| HN Mirror

Y	Hacker News new \| ask \| show \| jobs


	by kelipso 109 days ago
	With the ASICs being so efficient at inference, I’m getting the feeling even the infrastructure investments are going to be severely outdated in a couple of years..

5 comments

Hamuko 109 days ago

Jensen Huang put it quite decently: "When Blackwell starts shipping in volume, you couldn't give Hoppers away."

All of the current GPU investments are gonna hit zero, and probably a lot faster than the companies buying them realise. Definitely a lot faster than the investors realise.

link

Ardren 109 days ago

When did Blackwell start shipping in volume? A H200 is still > $30,000.

I'd settle for some free 80GB A100 cards! ($7,000 2nd hand on ebay right now)

link

cubefox 109 days ago

ASICs only work for very small and heavily quantized models. Moreover, they are fixed function hardware, so whenever you have a new model, you have to throw the current chips away and design and buy new ones. That's like buying a new CPU every time a new OS version comes out.

link

lumost 109 days ago

The latest strategies of etching weights into silicon seem like they can be generalized. We currently design gpu/tpu caching on the basis that the weights change frequently - if the weights do not change at all, or change very slowly - then there are other perhaps more efficient ways of laying out the memory on the chip which are somewhere between permanently etch a model onto silicon and use GPUs designed for graphics computation.

link

intrasight 109 days ago

I'm assuming that they will do a silicon etching run once a year. Might be an interesting acquisition opportunity for Apple since that's the rhythm of their device release.

link

lumost 109 days ago

It's a good point, it would be a nice "upgrade story" to get the next generation model. At a fixed cost of ~$1000 per model, it wouldn't be a bad deal relative to current api costs.

link

cubefox 109 days ago

That would be something like an FPGA. Which have been very unpopular so far due to high cost. And they also only support a relatively small number of weights.

link

joefourier 109 days ago

That depends what kind of ASIC you’re talking about. Cerebras can run models like GLM 4.7 with 355B parameters.

link

cubefox 108 days ago

Cerebras just uses SRAM instead of DRAM. An ASIC would instead hardwire the neural network.

link

joefourier 108 days ago

Surely it's more of a spectrum? From a CPU, to a TPU, to a chip that hardwires softmax attention but lets you store arbitrary weights, to one that hardwires the weights directly.

link

surfmike 109 days ago

Google’s training and running all their stuff on ASICs, seems to be working out well.

link

r_lee 109 days ago

they're TPUs, same thing as GPUs but specifically for tensor ops.

link

cubefox 109 days ago

TPUs are not ASICs if they can execute arbitrary models.

link

AdamN 109 days ago

Forgive my ignorance but wouldn't a TPU be a kind of ASIC where the application is model inference? The TPU Wikipedia article also says it's an ASIC - we should update it if it's wrong.

link

cubefox 108 days ago

In the limit, even a CPU could be called an ASIC because certain algorithmic operations (ALU etc) are implemented in hardware. CPU/ASIC are really poles of a gradient, with a CPU implementing very little in hardware and most in software, while an ASIC has very little software and lots of hardware. A TPU is presumably in between. I would argue however that it is closer to a GPU than to a full-blown ASIC, because the weights are stored in memory only, making them software.

link

alephnerd 109 days ago

> investments are going to be severely outdated in a couple of years

Compute in DCs already have an accounting lifespan of 3 years. The current trend of investments is a mix of expansion and well as upgrades on existing capacity.
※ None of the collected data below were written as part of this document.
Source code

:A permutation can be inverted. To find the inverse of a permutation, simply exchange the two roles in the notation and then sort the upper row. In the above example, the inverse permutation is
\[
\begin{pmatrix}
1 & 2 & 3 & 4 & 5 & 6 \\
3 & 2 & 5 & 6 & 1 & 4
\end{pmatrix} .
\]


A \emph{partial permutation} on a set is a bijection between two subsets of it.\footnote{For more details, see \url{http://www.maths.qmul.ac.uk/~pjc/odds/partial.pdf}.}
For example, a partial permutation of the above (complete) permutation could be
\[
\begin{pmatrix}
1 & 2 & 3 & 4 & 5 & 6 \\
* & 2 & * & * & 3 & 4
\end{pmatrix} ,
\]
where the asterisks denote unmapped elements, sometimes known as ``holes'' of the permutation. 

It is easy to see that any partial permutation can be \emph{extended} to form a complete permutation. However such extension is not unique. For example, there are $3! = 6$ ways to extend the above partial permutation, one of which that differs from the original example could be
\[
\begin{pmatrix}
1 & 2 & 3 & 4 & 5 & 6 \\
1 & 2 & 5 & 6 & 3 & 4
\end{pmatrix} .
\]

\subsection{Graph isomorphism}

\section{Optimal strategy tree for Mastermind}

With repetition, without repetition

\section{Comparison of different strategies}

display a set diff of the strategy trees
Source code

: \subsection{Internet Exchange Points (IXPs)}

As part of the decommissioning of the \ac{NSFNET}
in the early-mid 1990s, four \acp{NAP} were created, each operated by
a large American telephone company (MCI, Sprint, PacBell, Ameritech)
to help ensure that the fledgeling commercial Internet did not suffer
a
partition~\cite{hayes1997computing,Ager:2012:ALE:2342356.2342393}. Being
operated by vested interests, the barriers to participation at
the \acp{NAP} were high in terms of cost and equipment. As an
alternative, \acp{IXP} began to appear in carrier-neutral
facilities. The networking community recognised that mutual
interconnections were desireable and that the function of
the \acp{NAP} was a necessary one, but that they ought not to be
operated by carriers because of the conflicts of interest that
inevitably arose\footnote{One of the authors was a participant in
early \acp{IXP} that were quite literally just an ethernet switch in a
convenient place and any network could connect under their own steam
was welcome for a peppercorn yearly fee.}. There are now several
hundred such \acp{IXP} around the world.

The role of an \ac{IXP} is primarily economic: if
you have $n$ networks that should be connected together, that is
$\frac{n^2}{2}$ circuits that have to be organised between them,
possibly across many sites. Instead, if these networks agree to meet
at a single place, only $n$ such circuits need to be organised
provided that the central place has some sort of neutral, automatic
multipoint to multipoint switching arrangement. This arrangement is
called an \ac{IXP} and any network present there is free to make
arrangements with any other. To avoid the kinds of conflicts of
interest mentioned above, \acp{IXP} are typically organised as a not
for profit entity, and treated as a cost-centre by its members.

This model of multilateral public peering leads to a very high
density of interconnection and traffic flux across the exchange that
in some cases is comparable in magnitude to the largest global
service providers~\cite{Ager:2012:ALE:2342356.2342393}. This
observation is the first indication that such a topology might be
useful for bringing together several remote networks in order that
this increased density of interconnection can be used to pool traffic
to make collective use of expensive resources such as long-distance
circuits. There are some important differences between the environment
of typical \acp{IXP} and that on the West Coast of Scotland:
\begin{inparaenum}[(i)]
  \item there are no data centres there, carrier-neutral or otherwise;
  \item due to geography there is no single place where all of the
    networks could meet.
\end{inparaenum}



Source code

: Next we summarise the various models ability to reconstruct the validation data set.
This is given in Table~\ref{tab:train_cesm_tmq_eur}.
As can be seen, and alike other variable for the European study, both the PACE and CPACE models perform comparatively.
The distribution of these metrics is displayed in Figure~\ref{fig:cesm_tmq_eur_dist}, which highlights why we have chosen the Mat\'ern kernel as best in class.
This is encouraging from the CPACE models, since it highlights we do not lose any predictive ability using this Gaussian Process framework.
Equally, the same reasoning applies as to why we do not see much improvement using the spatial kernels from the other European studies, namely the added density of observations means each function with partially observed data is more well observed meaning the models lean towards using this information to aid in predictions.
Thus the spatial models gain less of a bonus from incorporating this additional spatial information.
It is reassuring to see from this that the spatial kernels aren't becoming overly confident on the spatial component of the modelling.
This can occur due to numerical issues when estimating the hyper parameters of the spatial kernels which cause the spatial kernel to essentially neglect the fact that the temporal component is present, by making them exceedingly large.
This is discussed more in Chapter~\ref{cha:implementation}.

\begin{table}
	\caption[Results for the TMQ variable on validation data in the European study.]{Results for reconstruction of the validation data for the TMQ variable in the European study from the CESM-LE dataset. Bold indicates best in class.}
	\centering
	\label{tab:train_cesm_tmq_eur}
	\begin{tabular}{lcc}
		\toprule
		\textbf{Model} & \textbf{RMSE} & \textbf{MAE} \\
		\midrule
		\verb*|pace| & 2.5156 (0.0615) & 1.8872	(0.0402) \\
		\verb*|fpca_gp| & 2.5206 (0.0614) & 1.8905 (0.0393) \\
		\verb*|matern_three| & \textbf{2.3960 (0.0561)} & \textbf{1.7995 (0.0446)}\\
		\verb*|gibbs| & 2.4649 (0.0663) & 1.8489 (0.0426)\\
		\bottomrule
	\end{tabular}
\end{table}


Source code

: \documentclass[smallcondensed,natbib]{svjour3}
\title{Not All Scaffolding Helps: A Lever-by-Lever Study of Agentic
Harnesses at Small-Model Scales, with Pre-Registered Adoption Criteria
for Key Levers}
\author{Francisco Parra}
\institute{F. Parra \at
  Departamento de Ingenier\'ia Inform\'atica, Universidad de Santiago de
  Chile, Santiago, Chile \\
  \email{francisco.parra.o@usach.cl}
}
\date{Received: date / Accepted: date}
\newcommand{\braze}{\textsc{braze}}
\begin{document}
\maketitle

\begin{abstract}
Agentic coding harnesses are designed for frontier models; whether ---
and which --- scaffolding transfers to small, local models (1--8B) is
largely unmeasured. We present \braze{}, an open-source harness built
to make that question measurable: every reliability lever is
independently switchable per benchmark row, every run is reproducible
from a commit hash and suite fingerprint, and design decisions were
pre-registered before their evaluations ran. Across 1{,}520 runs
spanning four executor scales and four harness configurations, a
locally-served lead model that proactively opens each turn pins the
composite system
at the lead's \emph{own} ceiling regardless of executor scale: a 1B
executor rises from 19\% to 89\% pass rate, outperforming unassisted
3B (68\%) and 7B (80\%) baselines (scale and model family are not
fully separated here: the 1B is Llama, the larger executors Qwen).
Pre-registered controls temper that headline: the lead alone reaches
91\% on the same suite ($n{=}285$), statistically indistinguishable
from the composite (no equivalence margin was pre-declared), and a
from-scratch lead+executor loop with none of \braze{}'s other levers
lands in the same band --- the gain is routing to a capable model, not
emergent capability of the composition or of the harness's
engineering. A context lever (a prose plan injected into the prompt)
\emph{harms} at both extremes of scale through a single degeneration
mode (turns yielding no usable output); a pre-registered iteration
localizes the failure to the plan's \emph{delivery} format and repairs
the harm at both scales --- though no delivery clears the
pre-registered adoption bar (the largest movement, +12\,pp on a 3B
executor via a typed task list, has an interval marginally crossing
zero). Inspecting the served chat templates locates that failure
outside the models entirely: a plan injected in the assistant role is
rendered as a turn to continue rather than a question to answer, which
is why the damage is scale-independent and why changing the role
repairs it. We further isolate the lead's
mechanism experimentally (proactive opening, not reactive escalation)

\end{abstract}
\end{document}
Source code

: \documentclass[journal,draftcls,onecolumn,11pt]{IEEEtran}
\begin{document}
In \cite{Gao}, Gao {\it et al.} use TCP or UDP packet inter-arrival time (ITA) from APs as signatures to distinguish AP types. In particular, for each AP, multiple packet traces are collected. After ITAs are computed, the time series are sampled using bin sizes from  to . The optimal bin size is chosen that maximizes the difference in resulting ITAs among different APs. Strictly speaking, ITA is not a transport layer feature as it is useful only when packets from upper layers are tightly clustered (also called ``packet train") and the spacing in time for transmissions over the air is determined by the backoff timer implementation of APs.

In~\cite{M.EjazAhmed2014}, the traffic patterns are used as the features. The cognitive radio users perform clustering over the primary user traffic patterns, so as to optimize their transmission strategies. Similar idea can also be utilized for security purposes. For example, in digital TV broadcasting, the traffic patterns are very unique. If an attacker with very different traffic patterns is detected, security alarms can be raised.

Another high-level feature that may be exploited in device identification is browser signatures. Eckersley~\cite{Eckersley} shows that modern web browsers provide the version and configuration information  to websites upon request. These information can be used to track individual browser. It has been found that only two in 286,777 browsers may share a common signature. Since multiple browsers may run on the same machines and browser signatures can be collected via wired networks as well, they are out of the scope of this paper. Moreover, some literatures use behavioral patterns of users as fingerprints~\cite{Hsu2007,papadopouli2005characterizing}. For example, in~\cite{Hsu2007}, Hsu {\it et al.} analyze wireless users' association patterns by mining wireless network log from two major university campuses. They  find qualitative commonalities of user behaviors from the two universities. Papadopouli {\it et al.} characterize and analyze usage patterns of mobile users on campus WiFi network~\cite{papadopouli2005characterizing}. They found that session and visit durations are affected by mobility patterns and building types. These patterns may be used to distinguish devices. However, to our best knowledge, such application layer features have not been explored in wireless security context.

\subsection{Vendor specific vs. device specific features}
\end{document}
This is why hyperscalers like Amazon, Microsoft, and GCP invested in inference ASICs a couple years ago, so they could migrate a larger mixture of their compute to these and offer services at better margins.

link

RaftPeople 109 days ago

I've been thinking the same thing although not specifically about ASICs.

I was thinking any breakthrough in hardware (e.g. spintronics etc.), even if just partially effective, means all of this hardware would need to be replaced.

link

raw_anon_1111 109 days ago

GPUs mean lifetime is around 3 years at scale. They are going to need to be replaced anyway

link

AndroTux 109 days ago

That’s okay by me. I’m ready to buy one or two on the cheap

link

raw_anon_1111 109 days ago

By mean lifetime I mean “failure”. They won’t be any good

link

jazzyjackson 109 days ago

They don’t fail after 3 years, just a poor use of electricity once the next generation of silicon hits. It’s not economical to keep the old hardware running when it’s taking up rack space.

link

ronsor 109 days ago

I assure you datacenter GPUs like B200 do fail regularly (within months in many cases), so much so that it's a problem for labs doing large training runs.

link

cmxch 108 days ago

As long as they can be made to work in a consumer or homelab setting, they are still useful.

link

raw_anon_1111 107 days ago

By “fail” I mean stop working

link